• **Aim of the task**
Go through the listing below. Copy each line that has the string "CassKop".
*** Opening of Record excerpts ***
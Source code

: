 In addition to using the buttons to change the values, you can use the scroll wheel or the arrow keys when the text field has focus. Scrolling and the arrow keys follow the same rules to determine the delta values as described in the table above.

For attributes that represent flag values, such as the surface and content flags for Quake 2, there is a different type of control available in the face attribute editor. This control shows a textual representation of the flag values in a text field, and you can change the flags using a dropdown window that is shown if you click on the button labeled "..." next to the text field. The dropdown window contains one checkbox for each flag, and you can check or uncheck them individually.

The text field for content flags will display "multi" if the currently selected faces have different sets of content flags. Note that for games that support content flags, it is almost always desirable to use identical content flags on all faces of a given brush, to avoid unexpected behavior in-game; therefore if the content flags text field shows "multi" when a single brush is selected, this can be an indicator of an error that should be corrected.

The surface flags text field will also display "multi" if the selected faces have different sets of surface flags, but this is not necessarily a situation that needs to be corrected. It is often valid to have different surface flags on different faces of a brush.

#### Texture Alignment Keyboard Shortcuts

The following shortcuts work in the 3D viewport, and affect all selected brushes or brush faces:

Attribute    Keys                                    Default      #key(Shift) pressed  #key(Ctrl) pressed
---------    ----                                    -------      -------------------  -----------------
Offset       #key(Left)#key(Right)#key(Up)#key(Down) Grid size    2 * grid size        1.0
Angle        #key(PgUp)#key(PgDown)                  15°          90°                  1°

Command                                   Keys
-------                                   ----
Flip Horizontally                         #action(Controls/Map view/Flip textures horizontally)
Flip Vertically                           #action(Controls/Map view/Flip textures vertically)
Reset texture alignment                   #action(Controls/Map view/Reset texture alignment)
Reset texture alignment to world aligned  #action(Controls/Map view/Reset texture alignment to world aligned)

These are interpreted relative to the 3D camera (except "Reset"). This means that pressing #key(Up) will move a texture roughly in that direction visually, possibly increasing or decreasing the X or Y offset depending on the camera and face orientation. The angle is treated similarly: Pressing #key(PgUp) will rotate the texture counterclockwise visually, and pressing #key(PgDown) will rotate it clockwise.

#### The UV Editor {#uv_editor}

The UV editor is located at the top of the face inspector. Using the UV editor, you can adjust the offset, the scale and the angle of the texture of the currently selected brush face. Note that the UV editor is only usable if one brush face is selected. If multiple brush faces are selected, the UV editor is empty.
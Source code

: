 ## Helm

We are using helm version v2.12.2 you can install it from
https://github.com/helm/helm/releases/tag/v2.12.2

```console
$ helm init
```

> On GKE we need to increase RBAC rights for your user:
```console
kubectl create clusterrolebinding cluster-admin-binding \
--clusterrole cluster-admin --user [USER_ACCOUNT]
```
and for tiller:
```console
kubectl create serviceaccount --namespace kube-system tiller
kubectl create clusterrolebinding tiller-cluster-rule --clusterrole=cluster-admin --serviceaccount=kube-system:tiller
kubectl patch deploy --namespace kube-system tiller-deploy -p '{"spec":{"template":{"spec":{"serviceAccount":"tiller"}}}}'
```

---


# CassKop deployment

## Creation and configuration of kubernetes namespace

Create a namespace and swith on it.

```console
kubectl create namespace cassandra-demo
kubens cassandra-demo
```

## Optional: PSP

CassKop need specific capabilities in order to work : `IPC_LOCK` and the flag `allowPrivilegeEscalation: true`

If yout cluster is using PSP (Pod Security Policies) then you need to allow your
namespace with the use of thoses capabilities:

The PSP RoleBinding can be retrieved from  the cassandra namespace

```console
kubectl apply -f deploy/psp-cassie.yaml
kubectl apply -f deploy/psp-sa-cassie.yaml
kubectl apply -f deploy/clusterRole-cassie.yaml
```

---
*** Close of Record excerpts ***
• **Answer area**
# CassKop deployment
CassKop need specific capabilities in order to work : `IPC_LOCK` and the flag `allowPrivilegeEscalation: true`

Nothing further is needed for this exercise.